In Indian tradition, the bride is prepared for marriage in a few different ceremonies. The Chooda ceremony is an intimate gathering of the bride’s extended family. It begins with a havan or puja performed by the pandit. In traditional families the oldest mama and mami will keep fast until the chooda. The set of 21 cream and red bangles, the chooda, are not shown to the girl until just before the ceremony. Historically they were made of ivory, however, since it is banned they are now made of plastic. The chooda is then placed onto the brides wrist by her uncle, and everyone at the puja are suppose to touch the chooda in order to offer their good wishes to the bride. Kalira may be tied to the bride’s wrist at this time as well.
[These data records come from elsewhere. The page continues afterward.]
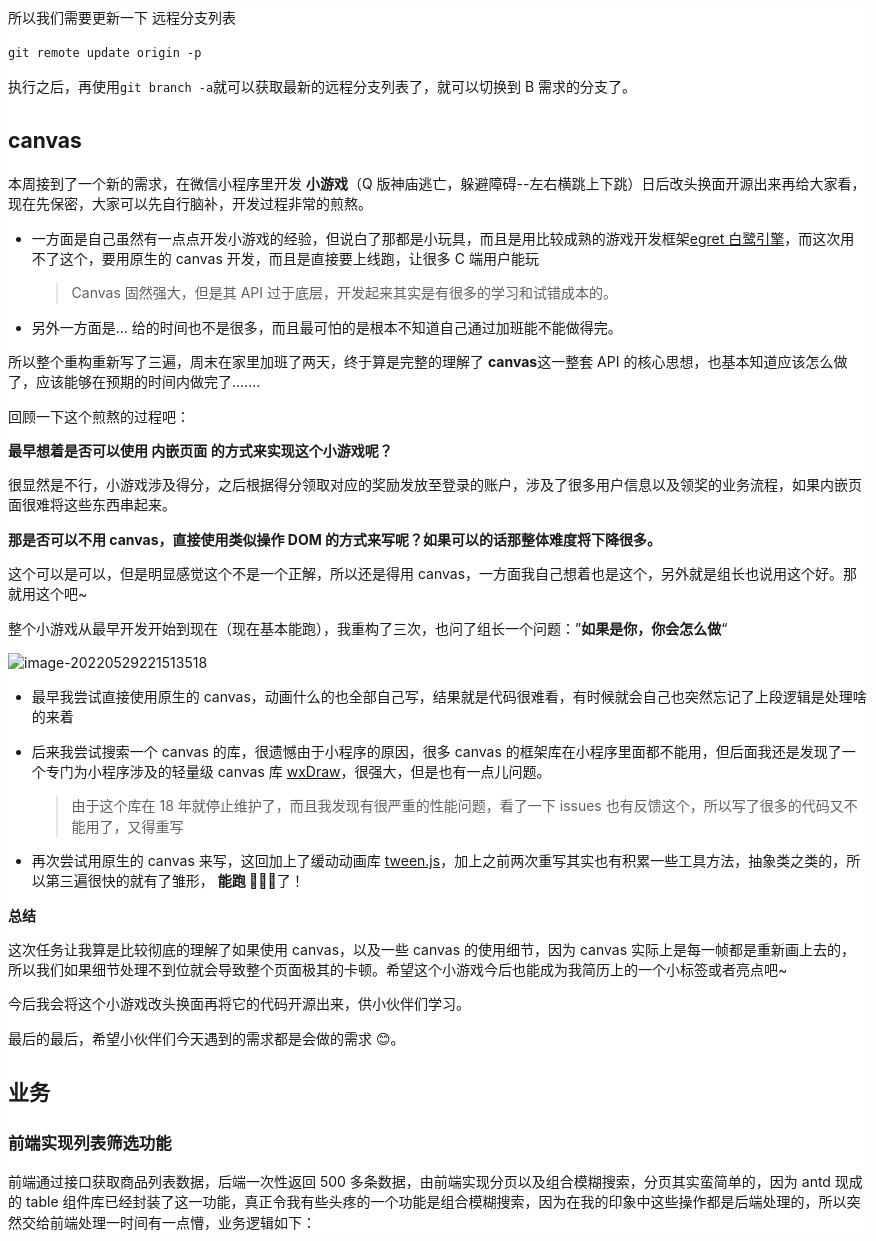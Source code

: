 所以我们需要更新一下 远程分支列表

```
git remote update origin -p
```

执行之后，再使用`git branch -a`就可以获取最新的远程分支列表了，就可以切换到 B 需求的分支了。

## canvas

本周接到了一个新的需求，在微信小程序里开发 **小游戏**（Q 版神庙逃亡，躲避障碍--左右横跳上下跳）日后改头换面开源出来再给大家看，现在先保密，大家可以先自行脑补，开发过程非常的煎熬。

- 一方面是自己虽然有一点点开发小游戏的经验，但说白了那都是小玩具，而且是用比较成熟的游戏开发框架[egret 白鹭引擎](https://www.egret.com/)，而这次用不了这个，要用原生的 canvas 开发，而且是直接要上线跑，让很多 C 端用户能玩

  > Canvas 固然强大，但是其 API 过于底层，开发起来其实是有很多的学习和试错成本的。

- 另外一方面是... 给的时间也不是很多，而且最可怕的是根本不知道自己通过加班能不能做得完。

所以整个重构重新写了三遍，周末在家里加班了两天，终于算是完整的理解了 **canvas**这一整套 API 的核心思想，也基本知道应该怎么做了，应该能够在预期的时间内做完了.......

回顾一下这个煎熬的过程吧：

**最早想着是否可以使用 内嵌页面 的方式来实现这个小游戏呢？**

很显然是不行，小游戏涉及得分，之后根据得分领取对应的奖励发放至登录的账户，涉及了很多用户信息以及领奖的业务流程，如果内嵌页面很难将这些东西串起来。

**那是否可以不用 canvas，直接使用类似操作 DOM 的方式来写呢？如果可以的话那整体难度将下降很多。**

这个可以是可以，但是明显感觉这个不是一个正解，所以还是得用 canvas，一方面我自己想着也是这个，另外就是组长也说用这个好。那就用这个吧~

整个小游戏从最早开发开始到现在（现在基本能跑），我重构了三次，也问了组长一个问题：”**如果是你，你会怎么做**“

![image-20220529221513518](https://vitepress-source.oss-cn-beijing.aliyuncs.com/typoraimage-20220529221513518.png)

- 最早我尝试直接使用原生的 canvas，动画什么的也全部自己写，结果就是代码很难看，有时候就会自己也突然忘记了上段逻辑是处理啥的来着

- 后来我尝试搜索一个 canvas 的库，很遗憾由于小程序的原因，很多 canvas 的框架库在小程序里面都不能用，但后面我还是发现了一个专门为小程序涉及的轻量级 canvas 库 [wxDraw](https://github.com/bobiscool/wxDraw)，很强大，但是也有一点儿问题。

  > 由于这个库在 18 年就停止维护了，而且我发现有很严重的性能问题，看了一下 issues 也有反馈这个，所以写了很多的代码又不能用了，又得重写

- 再次尝试用原生的 canvas 来写，这回加上了缓动动画库 [tween.js](https://www.npmjs.com/package/@tweenjs/tween.js)，加上之前两次重写其实也有积累一些工具方法，抽象类之类的，所以第三遍很快的就有了雏形， **能跑 🏃🏻‍♀️**了！

**总结**

这次任务让我算是比较彻底的理解了如果使用 canvas，以及一些 canvas 的使用细节，因为 canvas 实际上是每一帧都是重新画上去的，所以我们如果细节处理不到位就会导致整个页面极其的卡顿。希望这个小游戏今后也能成为我简历上的一个小标签或者亮点吧~

今后我会将这个小游戏改头换面再将它的代码开源出来，供小伙伴们学习。

最后的最后，希望小伙伴们今天遇到的需求都是会做的需求 😊。

## 业务

### 前端实现列表筛选功能

前端通过接口获取商品列表数据，后端一次性返回 500 多条数据，由前端实现分页以及组合模糊搜索，分页其实蛮简单的，因为 antd 现成的 table 组件库已经封装了这一功能，真正令我有些头疼的一个功能是组合模糊搜索，因为在我的印象中这些操作都是后端处理的，所以突然交给前端处理一时间有一点懵，业务逻辑如下：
Depending on your family this may be the extent of the chooda ceremony, or the chooda ceremony may be preceded by a mauli ceremony. The Mauli is when a holy sting is tied by the pandit on the bride's wrist, and four lamps are lit. She is then seated in front of them. Oil is constantly added to the diyas providing a beautiful glow to the bride's face. A paste of tumeric powder and mustard oil is applied to her body and then the bride is given a bath in holy water.
Conventionally, an indian bride dresses in her bridal attire, the bridal lenga or sari.Which per tradition is given by her maternal uncle. US brides often choose to have the chooda ceremony a few days before the wedding. Newlywed brides will wear their chooda up to their first anniversary. Since that might not go over well with your work clothes, you can keep them in your temple at home.